Well it’s a few weeks old now. It took us about eight or nine months from start to finish (write, demo, record) and really, the album is a big step for us. It’s our fifth full-length album and it’s probably the largest progression we’ve made as a band really. A lot of people are saying it’s not as heavy and it’s a lot more focused on structure and melody and really, we just wanted to focus on being able to write the best songs that we could.
The lead single Live Outside kind of set the tone as an album that wouldn’t be as heavy as your past discography. Was this what you set out for when writing?
Obviously, we never said ‘there’s not gonna be any guitars or no heavy parts or anything’. With the previous record, we’ve always gone into the studio and we’ve never known what was going to come out until we’d actually been in and experimented on the records. This record, we had a lot clearer idea of what we wanted it to be and that was simpler structures. We used to feel pressure in terms of trying to be the craziest band or the heaviest band or the most diverse band and we’d try and fit everything onto one album while with this record there’s still a lot of diversity on and we wanted it to be simpler and a bit more focused, so that was really our main objective.
Enter Shikari have the Shikari Family Facebook group for your listeners to interact with each other outside of a concert situation.
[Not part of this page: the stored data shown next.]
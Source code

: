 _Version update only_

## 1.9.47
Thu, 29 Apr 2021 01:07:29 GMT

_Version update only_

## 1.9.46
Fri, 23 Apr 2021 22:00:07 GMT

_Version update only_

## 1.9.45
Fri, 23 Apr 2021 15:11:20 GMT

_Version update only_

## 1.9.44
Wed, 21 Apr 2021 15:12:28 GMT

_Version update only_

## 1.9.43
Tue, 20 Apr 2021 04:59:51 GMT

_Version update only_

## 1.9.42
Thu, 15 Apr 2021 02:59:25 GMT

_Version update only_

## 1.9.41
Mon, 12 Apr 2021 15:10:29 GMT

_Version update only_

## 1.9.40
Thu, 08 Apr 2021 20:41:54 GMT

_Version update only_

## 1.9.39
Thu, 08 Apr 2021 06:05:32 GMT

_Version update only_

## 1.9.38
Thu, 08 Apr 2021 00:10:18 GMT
Do you ever just find yourself looking through and seeing how they get on?
Yeah occasionally. Our fans are very vocal with us on social media, quite often we get tweets from them pointing out things that need our attention. So, it’s really nice to be involved and it’s amazing that this community is built off the back of people having a shared interest in music.
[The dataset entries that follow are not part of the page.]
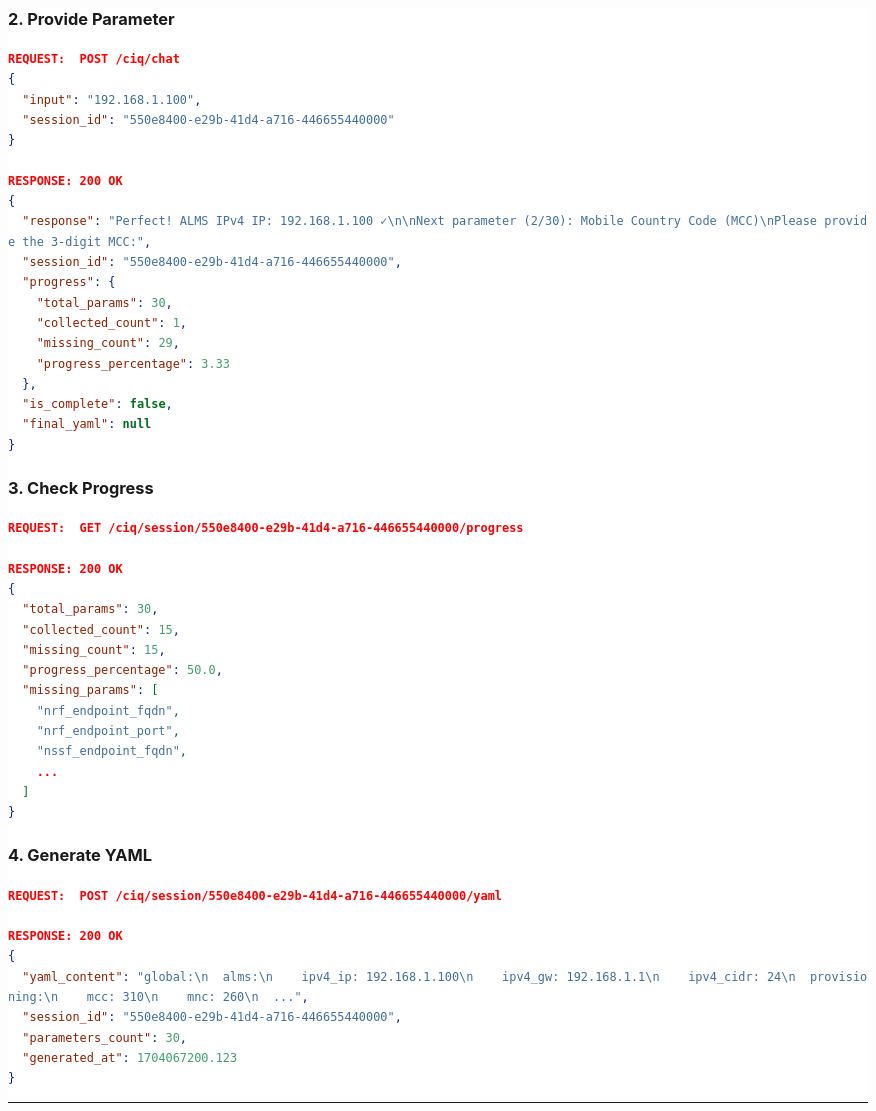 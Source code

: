 ### **2. Provide Parameter**
```json
REQUEST:  POST /ciq/chat
{
  "input": "192.168.1.100",
  "session_id": "550e8400-e29b-41d4-a716-446655440000"
}

RESPONSE: 200 OK
{
  "response": "Perfect! ALMS IPv4 IP: 192.168.1.100 ✓\n\nNext parameter (2/30): Mobile Country Code (MCC)\nPlease provide the 3-digit MCC:",
  "session_id": "550e8400-e29b-41d4-a716-446655440000",
  "progress": {
    "total_params": 30,
    "collected_count": 1,
    "missing_count": 29,
    "progress_percentage": 3.33
  },
  "is_complete": false,
  "final_yaml": null
}
```

### **3. Check Progress**
```json
REQUEST:  GET /ciq/session/550e8400-e29b-41d4-a716-446655440000/progress

RESPONSE: 200 OK
{
  "total_params": 30,
  "collected_count": 15,
  "missing_count": 15,
  "progress_percentage": 50.0,
  "missing_params": [
    "nrf_endpoint_fqdn",
    "nrf_endpoint_port",
    "nssf_endpoint_fqdn",
    ...
  ]
}
```

### **4. Generate YAML**
```json
REQUEST:  POST /ciq/session/550e8400-e29b-41d4-a716-446655440000/yaml

RESPONSE: 200 OK
{
  "yaml_content": "global:\n  alms:\n    ipv4_ip: 192.168.1.100\n    ipv4_gw: 192.168.1.1\n    ipv4_cidr: 24\n  provisioning:\n    mcc: 310\n    mnc: 260\n  ...",
  "session_id": "550e8400-e29b-41d4-a716-446655440000",
  "parameters_count": 30,
  "generated_at": 1704067200.123
}
```

---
Do you think other bands would profit from having a place for people to interact?
Yeah, I think most bands would. It’s not so much for the bands really, it’s more for the people who like the music and so they can find like-minded people who they can start friendships with and yeah, I think it’s a valuable asset to have.
Over the summer, Rou launched something of a twitter tirade against Taylor Swift’s Verified Fan service calling it sickening and exploitative. Does it shock you that this was conceived as a legitimate method of battling touts and bots?
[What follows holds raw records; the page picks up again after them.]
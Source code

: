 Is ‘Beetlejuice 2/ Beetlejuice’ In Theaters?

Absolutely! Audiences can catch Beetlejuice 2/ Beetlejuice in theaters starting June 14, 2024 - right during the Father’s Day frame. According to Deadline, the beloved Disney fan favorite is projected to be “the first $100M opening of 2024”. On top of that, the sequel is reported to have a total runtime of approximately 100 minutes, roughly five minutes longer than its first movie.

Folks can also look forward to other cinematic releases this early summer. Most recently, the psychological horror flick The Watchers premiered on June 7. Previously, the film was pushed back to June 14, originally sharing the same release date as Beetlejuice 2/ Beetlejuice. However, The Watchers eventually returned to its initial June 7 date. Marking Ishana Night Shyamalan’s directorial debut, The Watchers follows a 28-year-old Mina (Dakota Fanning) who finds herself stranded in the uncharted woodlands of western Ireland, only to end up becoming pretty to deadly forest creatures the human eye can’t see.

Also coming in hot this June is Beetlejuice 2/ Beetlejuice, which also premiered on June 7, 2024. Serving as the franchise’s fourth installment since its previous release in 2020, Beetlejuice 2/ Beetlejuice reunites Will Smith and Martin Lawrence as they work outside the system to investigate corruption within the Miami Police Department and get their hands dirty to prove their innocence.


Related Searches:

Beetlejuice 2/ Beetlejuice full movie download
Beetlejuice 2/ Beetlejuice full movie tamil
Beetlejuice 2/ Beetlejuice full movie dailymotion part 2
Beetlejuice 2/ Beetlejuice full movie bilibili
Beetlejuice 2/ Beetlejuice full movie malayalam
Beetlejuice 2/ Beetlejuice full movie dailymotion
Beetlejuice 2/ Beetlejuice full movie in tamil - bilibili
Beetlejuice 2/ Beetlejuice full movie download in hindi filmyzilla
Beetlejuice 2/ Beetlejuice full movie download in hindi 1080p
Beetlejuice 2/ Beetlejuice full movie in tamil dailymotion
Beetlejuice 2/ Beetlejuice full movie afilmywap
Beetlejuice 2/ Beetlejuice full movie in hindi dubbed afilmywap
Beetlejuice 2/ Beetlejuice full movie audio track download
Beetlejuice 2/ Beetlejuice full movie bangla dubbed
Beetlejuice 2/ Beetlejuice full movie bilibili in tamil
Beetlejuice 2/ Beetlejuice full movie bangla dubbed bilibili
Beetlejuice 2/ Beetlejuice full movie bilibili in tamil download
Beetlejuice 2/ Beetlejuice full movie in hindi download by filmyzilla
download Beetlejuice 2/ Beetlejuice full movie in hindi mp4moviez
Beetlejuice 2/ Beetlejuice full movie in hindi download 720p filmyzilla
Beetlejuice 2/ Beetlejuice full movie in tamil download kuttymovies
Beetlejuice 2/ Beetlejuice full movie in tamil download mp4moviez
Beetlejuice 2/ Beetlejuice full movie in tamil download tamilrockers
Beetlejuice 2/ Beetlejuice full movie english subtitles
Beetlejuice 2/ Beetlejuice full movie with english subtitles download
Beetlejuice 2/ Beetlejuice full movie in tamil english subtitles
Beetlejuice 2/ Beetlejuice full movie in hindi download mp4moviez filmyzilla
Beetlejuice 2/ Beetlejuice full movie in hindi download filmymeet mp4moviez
Yeah, yeah it did. I’ve forgotten the finer details of it but it seemed pretty preposterous to us all in all.
It was something of a throwback to the same argument against paid VIP experiences you made in 2014?
Again, that’s something that we’re totally, totally against. For us, it’s just a way to flog your fans that you’re supposed to be caring for and looking after because they’re the ones that really nurture the band. We shouldn’t be fleecing them and charging for meet and greets, setting up different tiers which is essentially just a rip-off.
You’ve got a tour coming up, in celebration of the spark. Tell me about what we can expect?
Well for the last two months, this tour has been our primary focus so we have been busy creating. Most of the shows are in arenas so we have got no real restraints on what we can do production-wise. We’ve been working a lot on the lighting and the themes that are gonna be running through the show, which is some very exciting stuff. We’re mixing the show in quadrophonic which is essentially a surround sound. We’ve just been working on lots of cool creative ways we can make an impact and give people a show that we wouldn’t normally be able to give them.
The first person we ever saw to use the quadrophonic sound system was Roger Walters at a festival called Coachella and we were just blown away, and since that day – and that was a long time ago now probably over ten years ago that we saw that – since that day, we’ve always wanted to do it. It’s taken us a while to get to where we can so we’ve been really focusing on that, should make the show really exciting.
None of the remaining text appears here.